There is so much that can go wrong with coffee.
Since roasting my own beans, I've realized that there are a lot of variables you need to consider when figuring out why your cup of coffee tastes poor.
The reasons could be the brewing technique, roaster error, or even faulty equipment.
There are many ways a roast can go wrong as far as roasting. Some common ones are when the beans get scorched or contain quakers. These defects are physically distinct and are noticeable when placed against the rest of the batch.
Scorching:
Scorching is when you burn the beans. When scorching happens, the beans impart a smoky, burnt flavor. One can scorch beans by either applying too much heat upfront or too much heat for too long. When a bean is scorched, the outer parts of the bean exhibit dark patches or dark discoloring. Scorching becomes hard to detect early in the roast as any burned dark patches later blend in color.
Roasters should be consistently checking the tryer to ensure no scorching is occurring.
Quakers:
Quakers are easy to pick out. Quakers are unripened beans grown in poor soil conditions and receive little sugar and starch development.
Quakers will be lighter in color than the other beans and affect the astringency and sweetness of the end coffee.
Then there are the less noticeable defects that can come from a roast.
Underdevelopment:
The coffee beans are constantly going through chemical changes during a roast. These changes correlate to the heat applied to the beans. If not enough heat is used, then specific reactions never happen as there's not enough energy to trigger required chemical reactions.

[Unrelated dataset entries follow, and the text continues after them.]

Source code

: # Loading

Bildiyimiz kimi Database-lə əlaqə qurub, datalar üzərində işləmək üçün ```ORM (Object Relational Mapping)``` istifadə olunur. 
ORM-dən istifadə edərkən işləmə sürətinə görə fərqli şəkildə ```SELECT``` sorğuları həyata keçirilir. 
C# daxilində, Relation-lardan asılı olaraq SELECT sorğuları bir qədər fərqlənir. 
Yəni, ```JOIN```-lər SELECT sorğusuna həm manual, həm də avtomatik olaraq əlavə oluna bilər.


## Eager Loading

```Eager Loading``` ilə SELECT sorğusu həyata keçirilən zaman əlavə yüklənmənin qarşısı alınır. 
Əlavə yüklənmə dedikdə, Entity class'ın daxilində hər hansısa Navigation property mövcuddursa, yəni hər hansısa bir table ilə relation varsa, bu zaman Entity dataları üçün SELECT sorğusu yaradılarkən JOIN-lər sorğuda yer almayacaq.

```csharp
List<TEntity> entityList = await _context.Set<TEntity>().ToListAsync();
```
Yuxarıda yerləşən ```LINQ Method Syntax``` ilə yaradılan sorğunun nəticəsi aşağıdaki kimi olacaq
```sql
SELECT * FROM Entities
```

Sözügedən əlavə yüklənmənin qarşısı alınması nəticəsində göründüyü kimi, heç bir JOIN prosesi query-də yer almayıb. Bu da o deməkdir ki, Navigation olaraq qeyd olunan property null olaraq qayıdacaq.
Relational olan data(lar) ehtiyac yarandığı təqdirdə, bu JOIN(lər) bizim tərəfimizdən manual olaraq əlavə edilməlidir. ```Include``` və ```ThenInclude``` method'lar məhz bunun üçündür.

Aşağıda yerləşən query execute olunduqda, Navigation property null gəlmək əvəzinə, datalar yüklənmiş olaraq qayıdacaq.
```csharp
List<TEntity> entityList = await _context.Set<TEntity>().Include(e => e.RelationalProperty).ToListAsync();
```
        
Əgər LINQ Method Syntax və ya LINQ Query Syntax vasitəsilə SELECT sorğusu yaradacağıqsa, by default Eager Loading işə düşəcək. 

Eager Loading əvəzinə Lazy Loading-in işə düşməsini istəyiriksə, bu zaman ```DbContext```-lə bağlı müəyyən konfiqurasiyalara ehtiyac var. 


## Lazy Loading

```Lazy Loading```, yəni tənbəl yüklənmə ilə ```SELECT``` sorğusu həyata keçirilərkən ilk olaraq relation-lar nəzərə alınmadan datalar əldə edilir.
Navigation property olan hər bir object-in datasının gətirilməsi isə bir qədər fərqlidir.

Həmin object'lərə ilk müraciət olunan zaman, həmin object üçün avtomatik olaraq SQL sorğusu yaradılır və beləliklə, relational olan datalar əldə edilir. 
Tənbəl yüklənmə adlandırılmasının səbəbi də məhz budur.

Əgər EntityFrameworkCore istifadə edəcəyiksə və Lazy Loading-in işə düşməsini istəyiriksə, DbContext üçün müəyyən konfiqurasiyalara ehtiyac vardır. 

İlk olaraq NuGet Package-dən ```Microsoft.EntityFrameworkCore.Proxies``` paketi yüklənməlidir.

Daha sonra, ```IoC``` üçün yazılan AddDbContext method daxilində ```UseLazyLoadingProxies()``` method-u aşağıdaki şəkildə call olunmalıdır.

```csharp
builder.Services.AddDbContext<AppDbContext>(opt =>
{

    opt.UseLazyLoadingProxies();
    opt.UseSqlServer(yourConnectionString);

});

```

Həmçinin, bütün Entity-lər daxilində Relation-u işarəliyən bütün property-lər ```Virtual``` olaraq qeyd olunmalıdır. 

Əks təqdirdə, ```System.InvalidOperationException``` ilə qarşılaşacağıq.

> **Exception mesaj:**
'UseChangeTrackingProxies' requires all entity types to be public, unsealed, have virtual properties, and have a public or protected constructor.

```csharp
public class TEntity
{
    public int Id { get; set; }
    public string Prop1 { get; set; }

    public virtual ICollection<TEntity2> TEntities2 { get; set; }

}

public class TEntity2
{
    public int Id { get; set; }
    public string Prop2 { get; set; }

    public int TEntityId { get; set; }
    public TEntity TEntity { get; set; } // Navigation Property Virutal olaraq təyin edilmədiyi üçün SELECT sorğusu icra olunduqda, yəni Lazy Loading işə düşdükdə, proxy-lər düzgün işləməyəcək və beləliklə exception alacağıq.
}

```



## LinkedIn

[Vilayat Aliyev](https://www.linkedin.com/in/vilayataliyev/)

A Mill City Roasters video mentioned they knew of a test where a roast was held at drying phase for an hour, and what resulted was no difference in end flavor. None of the flavor-developing chemical reactions were executed as there wasn't enough heat transfer to activate the chemical reactions. Albeit I'm a bit skeptical about the end test result, as if you go full out on drying, you'll dry out all the moisture, reducing conductive heat transfer due to lack of water, which I think has to have some effect on the end flavor.
What comes from an underdeveloped roast are grassy, green, vegetal flavors. It may seem strange to some to consider coffee tasting as so, but remember that pre-roasted coffee is green and is a seed.
Underdevelopment can be hard to pick out. Coffee beans have depth, meaning that they are dense and have mass inside their outer shell. This means that the inner parts of the bean will lag in development compared to the exterior. What could happen is you have a roast that outputs beans with a developed surface but an underdeveloped interior.
Below is a profile that resulted in an underdeveloped roast.
You can see that the bean temperature (violet line) never really crossed 200C, signaling that not enough heat was applied to this roast. If we were to determine the roast level from this article, it’d be between “drying” and “cinnamon", where cinnamon is the first point when coffee is drinkable.
At the time, I didn’t know the nuances between roasting a washed bean versus a natural (also known as dry-processed) bean.
The strategy I took was I thought I could use the same heat settings for a natural bean with a washed bean. Per the graph, we can see that’s not the case. Washed beans tend to have more moisture, so they require more heat.
Then in the cupping session, the natural bean (Cup 4, Ethiopia Natural) came out fine while Cup 2 (Ethiopia Washed) came out underdeveloped.
You can see in my blind cupping notes that I was able to pinpoint the underdevelopment through the grassy, sour, and hay-like flavors exuded from Cup 2.
Baked Coffee:
Baked coffee is just as bad as underdeveloped coffee. As far as I know, you can't tell a coffee is baked by looking at it; you have to cup it to determine if it's baked. Baked coffee tastes like bread and hay.
Baked coffee can happen when the roast is roasted in an uncontrolled way.
Below is a profile that resulted in bake flavors.
This was my very first roast on the Bullet. As you can see, I kind of went crazy with the power controls, resulting in a Rate of Rise (RoR) that went up/down.
Then when I cupped it, I got notes of baked flavors.
My results fall in line with what Rao points out in his article on baked coffee:
the main cause of baked coffee is a pronounced ROR crash, or more precisely, a drastic change in the slope of the ROR.
Another way to mistakenly bake coffee is if not enough heat was applied to get the roast to first crack. I, unfortunately, don't know more details behind this to elaborate on this point.
After roasting the beans, defects can still come out during the brew. You could over-extract the coffee, under extract the coffee, brew with stale beans, or make any other brewing mistake.
The number of points of failure makes you think about what needs to go right to get a good cup of coffee.